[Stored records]
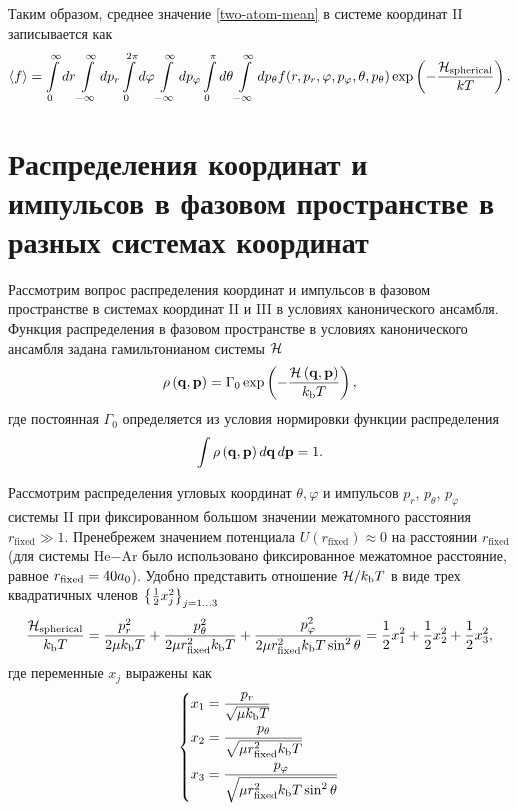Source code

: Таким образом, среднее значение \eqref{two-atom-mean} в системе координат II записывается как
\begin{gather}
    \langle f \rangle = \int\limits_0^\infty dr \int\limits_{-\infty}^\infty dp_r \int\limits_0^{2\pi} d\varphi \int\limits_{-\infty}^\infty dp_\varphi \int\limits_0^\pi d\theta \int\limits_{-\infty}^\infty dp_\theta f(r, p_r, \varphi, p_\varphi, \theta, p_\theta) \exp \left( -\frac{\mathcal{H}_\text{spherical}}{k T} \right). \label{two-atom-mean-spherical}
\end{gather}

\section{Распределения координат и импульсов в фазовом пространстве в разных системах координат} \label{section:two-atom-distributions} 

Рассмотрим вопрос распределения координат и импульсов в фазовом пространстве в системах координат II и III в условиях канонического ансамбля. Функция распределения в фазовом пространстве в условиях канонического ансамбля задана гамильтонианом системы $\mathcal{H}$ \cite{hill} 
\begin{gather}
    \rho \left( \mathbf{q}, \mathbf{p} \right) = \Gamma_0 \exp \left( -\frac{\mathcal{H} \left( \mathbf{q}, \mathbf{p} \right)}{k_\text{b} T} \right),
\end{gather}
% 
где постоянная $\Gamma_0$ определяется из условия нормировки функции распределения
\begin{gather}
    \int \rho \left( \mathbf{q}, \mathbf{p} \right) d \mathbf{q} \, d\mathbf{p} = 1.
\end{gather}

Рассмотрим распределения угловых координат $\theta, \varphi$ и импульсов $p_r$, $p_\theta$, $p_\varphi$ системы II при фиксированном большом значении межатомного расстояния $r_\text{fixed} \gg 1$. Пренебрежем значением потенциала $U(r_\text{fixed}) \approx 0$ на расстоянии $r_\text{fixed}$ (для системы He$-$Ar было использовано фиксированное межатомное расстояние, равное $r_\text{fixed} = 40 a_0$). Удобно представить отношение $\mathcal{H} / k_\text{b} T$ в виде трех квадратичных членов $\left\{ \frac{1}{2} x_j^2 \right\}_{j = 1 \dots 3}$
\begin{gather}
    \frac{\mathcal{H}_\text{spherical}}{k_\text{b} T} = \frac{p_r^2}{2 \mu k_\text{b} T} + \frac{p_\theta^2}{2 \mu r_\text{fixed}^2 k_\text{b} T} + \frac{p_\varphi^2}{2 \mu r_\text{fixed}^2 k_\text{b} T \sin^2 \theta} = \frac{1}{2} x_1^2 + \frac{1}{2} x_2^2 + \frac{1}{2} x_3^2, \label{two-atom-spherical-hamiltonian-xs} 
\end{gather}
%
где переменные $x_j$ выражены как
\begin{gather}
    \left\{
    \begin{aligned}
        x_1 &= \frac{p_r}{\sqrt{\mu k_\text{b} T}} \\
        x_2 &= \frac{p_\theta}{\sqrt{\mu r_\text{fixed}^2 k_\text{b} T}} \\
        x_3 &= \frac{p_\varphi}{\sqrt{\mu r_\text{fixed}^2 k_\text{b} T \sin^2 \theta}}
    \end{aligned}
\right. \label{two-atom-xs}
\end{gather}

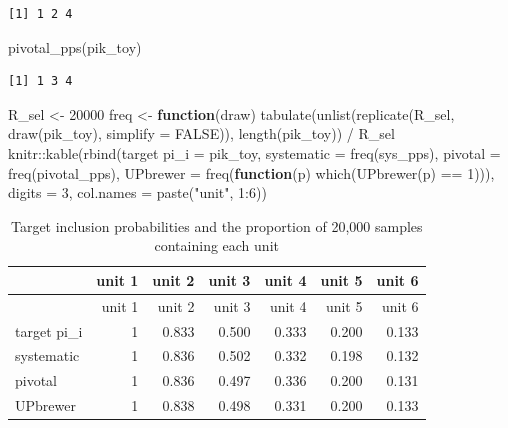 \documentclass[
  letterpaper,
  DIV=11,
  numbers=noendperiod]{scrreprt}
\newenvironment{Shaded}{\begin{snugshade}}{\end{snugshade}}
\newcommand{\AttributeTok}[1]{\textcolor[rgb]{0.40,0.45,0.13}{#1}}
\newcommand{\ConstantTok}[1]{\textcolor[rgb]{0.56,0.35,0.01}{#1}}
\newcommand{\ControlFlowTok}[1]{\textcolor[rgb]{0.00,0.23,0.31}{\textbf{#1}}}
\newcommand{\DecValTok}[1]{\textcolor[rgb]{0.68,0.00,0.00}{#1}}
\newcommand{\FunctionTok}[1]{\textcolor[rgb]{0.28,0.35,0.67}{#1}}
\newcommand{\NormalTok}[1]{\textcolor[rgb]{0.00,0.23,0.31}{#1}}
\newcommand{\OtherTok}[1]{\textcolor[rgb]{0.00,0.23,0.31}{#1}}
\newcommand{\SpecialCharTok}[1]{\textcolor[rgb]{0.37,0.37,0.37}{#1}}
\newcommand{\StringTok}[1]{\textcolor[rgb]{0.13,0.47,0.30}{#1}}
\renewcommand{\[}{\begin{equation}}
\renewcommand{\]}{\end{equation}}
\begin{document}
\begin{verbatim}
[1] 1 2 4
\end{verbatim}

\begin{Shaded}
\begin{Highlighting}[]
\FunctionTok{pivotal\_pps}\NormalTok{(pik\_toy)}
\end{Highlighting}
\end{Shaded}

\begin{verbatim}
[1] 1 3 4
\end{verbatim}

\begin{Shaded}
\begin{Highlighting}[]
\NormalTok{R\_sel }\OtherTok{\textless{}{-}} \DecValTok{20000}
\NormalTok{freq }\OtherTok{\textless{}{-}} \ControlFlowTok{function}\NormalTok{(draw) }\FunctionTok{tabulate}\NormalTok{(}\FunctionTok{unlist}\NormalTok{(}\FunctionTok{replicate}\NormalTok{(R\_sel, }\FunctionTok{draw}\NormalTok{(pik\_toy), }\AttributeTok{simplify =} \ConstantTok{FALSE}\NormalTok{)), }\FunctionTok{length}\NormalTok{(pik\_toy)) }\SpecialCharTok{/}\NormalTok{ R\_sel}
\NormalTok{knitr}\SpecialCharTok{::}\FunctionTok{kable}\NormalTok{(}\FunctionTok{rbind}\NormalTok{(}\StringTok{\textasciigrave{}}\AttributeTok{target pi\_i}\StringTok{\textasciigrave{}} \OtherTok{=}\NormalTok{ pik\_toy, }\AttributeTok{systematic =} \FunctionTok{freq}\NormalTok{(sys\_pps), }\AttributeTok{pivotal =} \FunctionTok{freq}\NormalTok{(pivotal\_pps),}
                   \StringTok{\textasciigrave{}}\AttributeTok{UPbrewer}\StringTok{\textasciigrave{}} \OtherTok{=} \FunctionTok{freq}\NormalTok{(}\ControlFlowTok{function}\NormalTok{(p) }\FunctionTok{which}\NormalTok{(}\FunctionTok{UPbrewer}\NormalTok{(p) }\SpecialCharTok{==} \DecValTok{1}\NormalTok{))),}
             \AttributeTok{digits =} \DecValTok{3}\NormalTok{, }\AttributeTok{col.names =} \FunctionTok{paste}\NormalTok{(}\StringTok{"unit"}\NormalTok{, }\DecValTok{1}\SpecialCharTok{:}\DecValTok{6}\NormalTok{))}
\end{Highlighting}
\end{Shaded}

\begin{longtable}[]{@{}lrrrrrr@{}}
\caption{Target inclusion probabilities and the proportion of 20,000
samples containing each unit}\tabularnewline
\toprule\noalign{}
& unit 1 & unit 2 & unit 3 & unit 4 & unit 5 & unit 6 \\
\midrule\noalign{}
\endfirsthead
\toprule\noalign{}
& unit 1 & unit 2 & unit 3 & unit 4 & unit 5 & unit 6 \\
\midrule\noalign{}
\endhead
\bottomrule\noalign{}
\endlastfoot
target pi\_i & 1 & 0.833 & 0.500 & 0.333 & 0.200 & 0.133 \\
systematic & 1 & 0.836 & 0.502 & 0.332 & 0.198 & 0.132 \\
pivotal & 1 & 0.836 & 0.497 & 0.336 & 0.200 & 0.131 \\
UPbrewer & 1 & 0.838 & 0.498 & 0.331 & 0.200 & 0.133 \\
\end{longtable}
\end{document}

### TASK REQUIREMENTS
Output the records above exactly, leaving out pictures.

### RESULT OF THIS EXERCISE
Source code

: Таким образом, среднее значение \eqref{two-atom-mean} в системе координат II записывается как
\begin{gather}
    \langle f \rangle = \int\limits_0^\infty dr \int\limits_{-\infty}^\infty dp_r \int\limits_0^{2\pi} d\varphi \int\limits_{-\infty}^\infty dp_\varphi \int\limits_0^\pi d\theta \int\limits_{-\infty}^\infty dp_\theta f(r, p_r, \varphi, p_\varphi, \theta, p_\theta) \exp \left( -\frac{\mathcal{H}_\text{spherical}}{k T} \right). \label{two-atom-mean-spherical}
\end{gather}

\section{Распределения координат и импульсов в фазовом пространстве в разных системах координат} \label{section:two-atom-distributions} 

Рассмотрим вопрос распределения координат и импульсов в фазовом пространстве в системах координат II и III в условиях канонического ансамбля. Функция распределения в фазовом пространстве в условиях канонического ансамбля задана гамильтонианом системы $\mathcal{H}$ \cite{hill} 
\begin{gather}
    \rho \left( \mathbf{q}, \mathbf{p} \right) = \Gamma_0 \exp \left( -\frac{\mathcal{H} \left( \mathbf{q}, \mathbf{p} \right)}{k_\text{b} T} \right),
\end{gather}
% 
где постоянная $\Gamma_0$ определяется из условия нормировки функции распределения
\begin{gather}
    \int \rho \left( \mathbf{q}, \mathbf{p} \right) d \mathbf{q} \, d\mathbf{p} = 1.
\end{gather}

Рассмотрим распределения угловых координат $\theta, \varphi$ и импульсов $p_r$, $p_\theta$, $p_\varphi$ системы II при фиксированном большом значении межатомного расстояния $r_\text{fixed} \gg 1$. Пренебрежем значением потенциала $U(r_\text{fixed}) \approx 0$ на расстоянии $r_\text{fixed}$ (для системы He$-$Ar было использовано фиксированное межатомное расстояние, равное $r_\text{fixed} = 40 a_0$). Удобно представить отношение $\mathcal{H} / k_\text{b} T$ в виде трех квадратичных членов $\left\{ \frac{1}{2} x_j^2 \right\}_{j = 1 \dots 3}$
\begin{gather}
    \frac{\mathcal{H}_\text{spherical}}{k_\text{b} T} = \frac{p_r^2}{2 \mu k_\text{b} T} + \frac{p_\theta^2}{2 \mu r_\text{fixed}^2 k_\text{b} T} + \frac{p_\varphi^2}{2 \mu r_\text{fixed}^2 k_\text{b} T \sin^2 \theta} = \frac{1}{2} x_1^2 + \frac{1}{2} x_2^2 + \frac{1}{2} x_3^2, \label{two-atom-spherical-hamiltonian-xs} 
\end{gather}
%
где переменные $x_j$ выражены как
\begin{gather}
    \left\{
    \begin{aligned}
        x_1 &= \frac{p_r}{\sqrt{\mu k_\text{b} T}} \\
        x_2 &= \frac{p_\theta}{\sqrt{\mu r_\text{fixed}^2 k_\text{b} T}} \\
        x_3 &= \frac{p_\varphi}{\sqrt{\mu r_\text{fixed}^2 k_\text{b} T \sin^2 \theta}}
    \end{aligned}
\right. \label{two-atom-xs}
\end{gather}

 \documentclass[
  letterpaper,
  DIV=11,
  numbers=noendperiod]{scrreprt}
\newenvironment{Shaded}{\begin{snugshade}}{\end{snugshade}}
\newcommand{\AttributeTok}[1]{\textcolor[rgb]{0.40,0.45,0.13}{#1}}
\newcommand{\ConstantTok}[1]{\textcolor[rgb]{0.56,0.35,0.01}{#1}}
\newcommand{\ControlFlowTok}[1]{\textcolor[rgb]{0.00,0.23,0.31}{\textbf{#1}}}
\newcommand{\DecValTok}[1]{\textcolor[rgb]{0.68,0.00,0.00}{#1}}
\newcommand{\FunctionTok}[1]{\textcolor[rgb]{0.28,0.35,0.67}{#1}}
\newcommand{\NormalTok}[1]{\textcolor[rgb]{0.00,0.23,0.31}{#1}}
\newcommand{\OtherTok}[1]{\textcolor[rgb]{0.00,0.23,0.31}{#1}}
\newcommand{\SpecialCharTok}[1]{\textcolor[rgb]{0.37,0.37,0.37}{#1}}
\newcommand{\StringTok}[1]{\textcolor[rgb]{0.13,0.47,0.30}{#1}}
\renewcommand{\[}{\begin{equation}}
\renewcommand{\]}{\end{equation}}
\begin{document}
\begin{verbatim}
[1] 1 2 4
\end{verbatim}

\begin{Shaded}
\begin{Highlighting}[]
\FunctionTok{pivotal\_pps}\NormalTok{(pik\_toy)}
\end{Highlighting}
\end{Shaded}

\begin{verbatim}
[1] 1 3 4
\end{verbatim}

\begin{Shaded}
\begin{Highlighting}[]
\NormalTok{R\_sel }\OtherTok{\textless{}{-}} \DecValTok{20000}
\NormalTok{freq }\OtherTok{\textless{}{-}} \ControlFlowTok{function}\NormalTok{(draw) }\FunctionTok{tabulate}\NormalTok{(}\FunctionTok{unlist}\NormalTok{(}\FunctionTok{replicate}\NormalTok{(R\_sel, }\FunctionTok{draw}\NormalTok{(pik\_toy), }\AttributeTok{simplify =} \ConstantTok{FALSE}\NormalTok{)), }\FunctionTok{length}\NormalTok{(pik\_toy)) }\SpecialCharTok{/}\NormalTok{ R\_sel}
\NormalTok{knitr}\SpecialCharTok{::}\FunctionTok{kable}\NormalTok{(}\FunctionTok{rbind}\NormalTok{(}\StringTok{\textasciigrave{}}\AttributeTok{target pi\_i}\StringTok{\textasciigrave{}} \OtherTok{=}\NormalTok{ pik\_toy, }\AttributeTok{systematic =} \FunctionTok{freq}\NormalTok{(sys\_pps), }\AttributeTok{pivotal =} \FunctionTok{freq}\NormalTok{(pivotal\_pps),}
                   \StringTok{\textasciigrave{}}\AttributeTok{UPbrewer}\StringTok{\textasciigrave{}} \OtherTok{=} \FunctionTok{freq}\NormalTok{(}\ControlFlowTok{function}\NormalTok{(p) }\FunctionTok{which}\NormalTok{(}\FunctionTok{UPbrewer}\NormalTok{(p) }\SpecialCharTok{==} \DecValTok{1}\NormalTok{))),}
             \AttributeTok{digits =} \DecValTok{3}\NormalTok{, }\AttributeTok{col.names =} \FunctionTok{paste}\NormalTok{(}\StringTok{"unit"}\NormalTok{, }\DecValTok{1}\SpecialCharTok{:}\DecValTok{6}\NormalTok{))}
\end{Highlighting}
\end{Shaded}

\begin{longtable}[]{@{}lrrrrrr@{}}
\caption{Target inclusion probabilities and the proportion of 20,000
samples containing each unit}\tabularnewline
\toprule\noalign{}
& unit 1 & unit 2 & unit 3 & unit 4 & unit 5 & unit 6 \\
\midrule\noalign{}
\endfirsthead
\toprule\noalign{}
& unit 1 & unit 2 & unit 3 & unit 4 & unit 5 & unit 6 \\
\midrule\noalign{}
\endhead
\bottomrule\noalign{}
\endlastfoot
target pi\_i & 1 & 0.833 & 0.500 & 0.333 & 0.200 & 0.133 \\
systematic & 1 & 0.836 & 0.502 & 0.332 & 0.198 & 0.132 \\
pivotal & 1 & 0.836 & 0.497 & 0.336 & 0.200 & 0.131 \\
UPbrewer & 1 & 0.838 & 0.498 & 0.331 & 0.200 & 0.133 \\
\end{longtable}
\end{document}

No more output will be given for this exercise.